Key	Default	Type	Required	Description
featuresCol	`"features"`	String	no	Features column name.
predictionCol	`"prediction"`	String	no	Prediction column name.
rawPredictionCol	`"rawPrediction"`	String	no	Raw prediction column name.

LogisticRegression needs parameters above and also below.

Key	Default	Type	Required	Description
labelCol	`"label"`	String	no	Label column name.
weightCol	`null`	String	no	Weight column name.
maxIter	`20`	Integer	no	Maximum number of iterations.
reg	`0.`	Double	no	Regularization parameter.
elasticNet	`0.`	Double	no	ElasticNet parameter.
learningRate	`0.1`	Double	no	Learning rate of optimization method.
globalBatchSize	`32`	Integer	no	Global batch size of training algorithms.
tol	`1e-6`	Double	no	Convergence tolerance for iterative algorithms.
multiClass	`"auto"`	String	no	Classification type.

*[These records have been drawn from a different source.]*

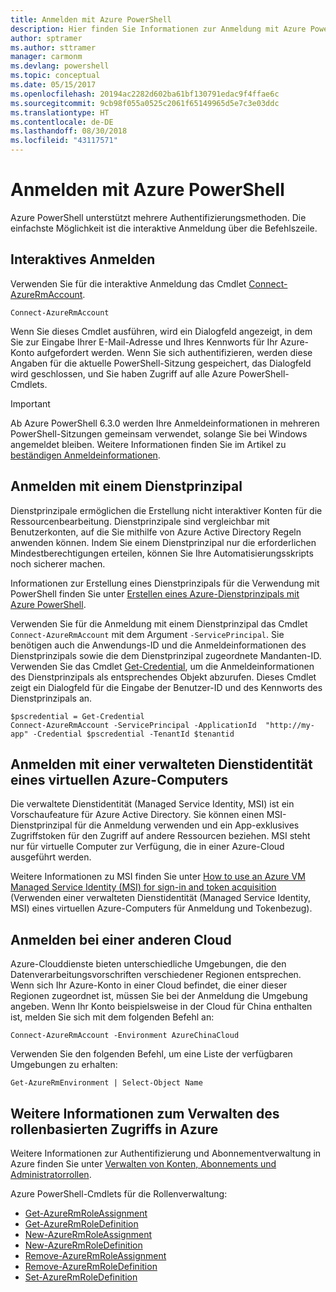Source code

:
 ```yaml
---
title: Anmelden mit Azure PowerShell
description: Hier finden Sie Informationen zur Anmeldung mit Azure PowerShell als Benutzer, mit einem Dienstprinzipal oder mit MSI.
author: sptramer
ms.author: sttramer
manager: carmonm
ms.devlang: powershell
ms.topic: conceptual
ms.date: 05/15/2017
ms.openlocfilehash: 20194ac2282d602ba61bf130791edac9f4ffae6c
ms.sourcegitcommit: 9cb98f055a0525c2061f65149965d5e7c3e03ddc
ms.translationtype: HT
ms.contentlocale: de-DE
ms.lasthandoff: 08/30/2018
ms.locfileid: "43117571"
---
```

# <a name="sign-in-with-azure-powershell"></a>Anmelden mit Azure PowerShell

Azure PowerShell unterstützt mehrere Authentifizierungsmethoden. Die einfachste Möglichkeit ist die interaktive Anmeldung über die Befehlszeile.

## <a name="sign-in-interactively"></a>Interaktives Anmelden

Verwenden Sie für die interaktive Anmeldung das Cmdlet [Connect-AzureRmAccount](/powershell/module/azurerm.profile/connect-azurermaccount).

```azurepowershell
Connect-AzureRmAccount
```

Wenn Sie dieses Cmdlet ausführen, wird ein Dialogfeld angezeigt, in dem Sie zur Eingabe Ihrer E-Mail-Adresse und Ihres Kennworts für Ihr Azure-Konto aufgefordert werden. Wenn Sie sich authentifizieren, werden diese Angaben für die aktuelle PowerShell-Sitzung gespeichert, das Dialogfeld wird geschlossen, und Sie haben Zugriff auf alle Azure PowerShell-Cmdlets.

> [!IMPORTANT]
> Ab Azure PowerShell 6.3.0 werden Ihre Anmeldeinformationen in mehreren PowerShell-Sitzungen gemeinsam verwendet, solange Sie bei Windows angemeldet bleiben. Weitere Informationen finden Sie im Artikel zu [beständigen Anmeldeinformationen](context-persistence.md).

## <a name="sign-in-with-a-service-principal"></a>Anmelden mit einem Dienstprinzipal

Dienstprinzipale ermöglichen die Erstellung nicht interaktiver Konten für die Ressourcenbearbeitung. Dienstprinzipale sind vergleichbar mit Benutzerkonten, auf die Sie mithilfe von Azure Active Directory Regeln anwenden können. Indem Sie einem Dienstprinzipal nur die erforderlichen Mindestberechtigungen erteilen, können Sie Ihre Automatisierungsskripts noch sicherer machen.

Informationen zur Erstellung eines Dienstprinzipals für die Verwendung mit PowerShell finden Sie unter [Erstellen eines Azure-Dienstprinzipals mit Azure PowerShell](create-azure-service-principal-azureps.md).

Verwenden Sie für die Anmeldung mit einem Dienstprinzipal das Cmdlet `Connect-AzureRmAccount` mit dem Argument `-ServicePrincipal`. Sie benötigen auch die Anwendungs-ID und die Anmeldeinformationen des Dienstprinzipals sowie die dem Dienstprinzipal zugeordnete Mandanten-ID. Verwenden Sie das Cmdlet [Get-Credential](/powershell/module/microsoft.powershell.security/get-credential), um die Anmeldeinformationen des Dienstprinzipals als entsprechendes Objekt abzurufen. Dieses Cmdlet zeigt ein Dialogfeld für die Eingabe der Benutzer-ID und des Kennworts des Dienstprinzipals an.

```azurepowershell-interactive
$pscredential = Get-Credential
Connect-AzureRmAccount -ServicePrincipal -ApplicationId  "http://my-app" -Credential $pscredential -TenantId $tenantid
```

## <a name="sign-in-using-an-azure-vm-managed-service-identity"></a>Anmelden mit einer verwalteten Dienstidentität eines virtuellen Azure-Computers

Die verwaltete Dienstidentität (Managed Service Identity, MSI) ist ein Vorschaufeature für Azure Active Directory. Sie können einen MSI-Dienstprinzipal für die Anmeldung verwenden und ein App-exklusives Zugriffstoken für den Zugriff auf andere Ressourcen beziehen. MSI steht nur für virtuelle Computer zur Verfügung, die in einer Azure-Cloud ausgeführt werden.

Weitere Informationen zu MSI finden Sie unter [How to use an Azure VM Managed Service Identity (MSI) for sign-in and token acquisition](/azure/active-directory/msi-how-to-get-access-token-using-msi) (Verwenden einer verwalteten Dienstidentität (Managed Service Identity, MSI) eines virtuellen Azure-Computers für Anmeldung und Tokenbezug).

## <a name="sign-in-to-another-cloud"></a>Anmelden bei einer anderen Cloud

Azure-Clouddienste bieten unterschiedliche Umgebungen, die den Datenverarbeitungsvorschriften verschiedener Regionen entsprechen. Wenn sich Ihr Azure-Konto in einer Cloud befindet, die einer dieser Regionen zugeordnet ist, müssen Sie bei der Anmeldung die Umgebung angeben. Wenn Ihr Konto beispielsweise in der Cloud für China enthalten ist, melden Sie sich mit dem folgenden Befehl an:

```azurepowershell-interactive
Connect-AzureRmAccount -Environment AzureChinaCloud
```

Verwenden Sie den folgenden Befehl, um eine Liste der verfügbaren Umgebungen zu erhalten:

```azurepowershell-interactive
Get-AzureRmEnvironment | Select-Object Name
```

## <a name="learn-more-about-managing-azure-role-based-access"></a>Weitere Informationen zum Verwalten des rollenbasierten Zugriffs in Azure

Weitere Informationen zur Authentifizierung und Abonnementverwaltung in Azure finden Sie unter [Verwalten von Konten, Abonnements und Administratorrollen](/azure/active-directory/role-based-access-control-configure).

Azure PowerShell-Cmdlets für die Rollenverwaltung:

* [Get-AzureRmRoleAssignment](/powershell/module/AzureRM.Resources/Get-AzureRmRoleAssignment)
* [Get-AzureRmRoleDefinition](/powershell/module/AzureRM.Resources/Get-AzureRmRoleDefinition)
* [New-AzureRmRoleAssignment](/powershell/module/AzureRM.Resources/New-AzureRmRoleAssignment)
* [New-AzureRmRoleDefinition](/powershell/module/AzureRM.Resources/New-AzureRmRoleDefinition)
* [Remove-AzureRmRoleAssignment](/powershell/module/AzureRM.Resources/Remove-AzureRmRoleAssignment)
* [Remove-AzureRmRoleDefinition](/powershell/module/AzureRM.Resources/Remove-AzureRmRoleDefinition)
* [Set-AzureRmRoleDefinition](/powershell/moduel/AzureRM.Resources/Set-AzureRmRoleDefinition)
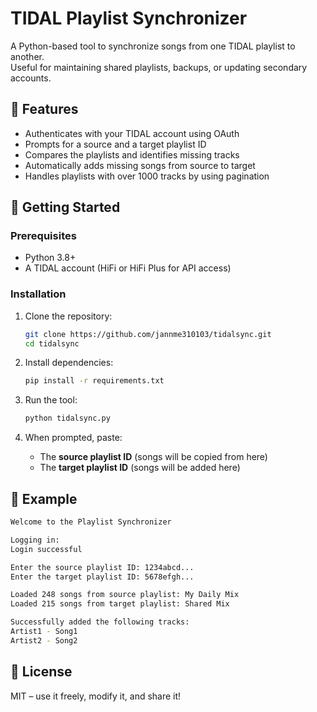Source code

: # TIDAL Playlist Synchronizer

A Python-based tool to synchronize songs from one TIDAL playlist to another.  
Useful for maintaining shared playlists, backups, or updating secondary accounts.

## 🔧 Features

- Authenticates with your TIDAL account using OAuth
- Prompts for a source and a target playlist ID
- Compares the playlists and identifies missing tracks
- Automatically adds missing songs from source to target
- Handles playlists with over 1000 tracks by using pagination

## 🚀 Getting Started

### Prerequisites

- Python 3.8+
- A TIDAL account (HiFi or HiFi Plus for API access)

### Installation

1. Clone the repository:
    ```bash
    git clone https://github.com/jannme310103/tidalsync.git
    cd tidalsync
    ```

2. Install dependencies:
    ```bash
    pip install -r requirements.txt
    ```

3. Run the tool:
    ```bash
    python tidalsync.py
    ```

4. When prompted, paste:
    - The **source playlist ID** (songs will be copied from here)
    - The **target playlist ID** (songs will be added here)

## 🧪 Example

```bash
Welcome to the Playlist Synchronizer

Logging in:
Login successful

Enter the source playlist ID: 1234abcd...
Enter the target playlist ID: 5678efgh...

Loaded 248 songs from source playlist: My Daily Mix
Loaded 215 songs from target playlist: Shared Mix

Successfully added the following tracks:
Artist1 - Song1
Artist2 - Song2
```

## 📝 License

MIT – use it freely, modify it, and share it!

Supported values: “auto”, “binomial”, “multinomial”.

Examples #

Java

import org.apache.flink.ml.classification.logisticregression.LogisticRegression;
import org.apache.flink.ml.classification.logisticregression.LogisticRegressionModel;
import org.apache.flink.ml.linalg.DenseVector;
import org.apache.flink.ml.linalg.Vectors;
import org.apache.flink.streaming.api.datastream.DataStream;
import org.apache.flink.streaming.api.environment.StreamExecutionEnvironment;
import org.apache.flink.table.api.Table;
import org.apache.flink.table.api.bridge.java.StreamTableEnvironment;
import org.apache.flink.types.Row;
import org.apache.flink.util.CloseableIterator;

/** Simple program that trains a LogisticRegression model and uses it for classification. */
public class LogisticRegressionExample {
    public static void main(String[] args) {
        StreamExecutionEnvironment env = StreamExecutionEnvironment.getExecutionEnvironment();
        StreamTableEnvironment tEnv = StreamTableEnvironment.create(env);

        // Generates input data.
        DataStream<Row> inputStream =
                env.fromElements(
                        Row.of(Vectors.dense(1, 2, 3, 4), 0., 1.),
                        Row.of(Vectors.dense(2, 2, 3, 4), 0., 2.),
                        Row.of(Vectors.dense(3, 2, 3, 4), 0., 3.),
                        Row.of(Vectors.dense(4, 2, 3, 4), 0., 4.),
                        Row.of(Vectors.dense(5, 2, 3, 4), 0., 5.),
                        Row.of(Vectors.dense(11, 2, 3, 4), 1., 1.),
                        Row.of(Vectors.dense(12, 2, 3, 4), 1., 2.),
                        Row.of(Vectors.dense(13, 2, 3, 4), 1., 3.),
                        Row.of(Vectors.dense(14, 2, 3, 4), 1., 4.),
                        Row.of(Vectors.dense(15, 2, 3, 4), 1., 5.));
        Table inputTable = tEnv.fromDataStream(inputStream).as("features", "label", "weight");

        // Creates a LogisticRegression object and initializes its parameters.
        LogisticRegression lr = new LogisticRegression().setWeightCol("weight");

        // Trains the LogisticRegression Model.
        LogisticRegressionModel lrModel = lr.fit(inputTable);

        // Uses the LogisticRegression Model for predictions.
        Table outputTable = lrModel.transform(inputTable)[0];

        // Extracts and displays the results.
        for (CloseableIterator<Row> it = outputTable.execute().collect(); it.hasNext(); ) {
            Row row = it.next();
            DenseVector features = (DenseVector) row.getField(lr.getFeaturesCol());
            double expectedResult = (Double) row.getField(lr.getLabelCol());
            double predictionResult = (Double) row.getField(lr.getPredictionCol());
            DenseVector rawPredictionResult = (DenseVector) row.getField(lr.getRawPredictionCol());
            System.out.printf(
                    "Features: %-25s \tExpected Result: %s \tPrediction Result: %s \tRaw Prediction Result: %s\n",
                    features, expectedResult, predictionResult, rawPredictionResult);
        }
    }
}

Python

# Simple program that trains a LogisticRegression model and uses it for
# classification.

from pyflink.common import Types
from pyflink.datastream import StreamExecutionEnvironment
from pyflink.ml.linalg import Vectors, DenseVectorTypeInfo
from pyflink.ml.classification.logisticregression import LogisticRegression
from pyflink.table import StreamTableEnvironment

# create a new StreamExecutionEnvironment
env = StreamExecutionEnvironment.get_execution_environment()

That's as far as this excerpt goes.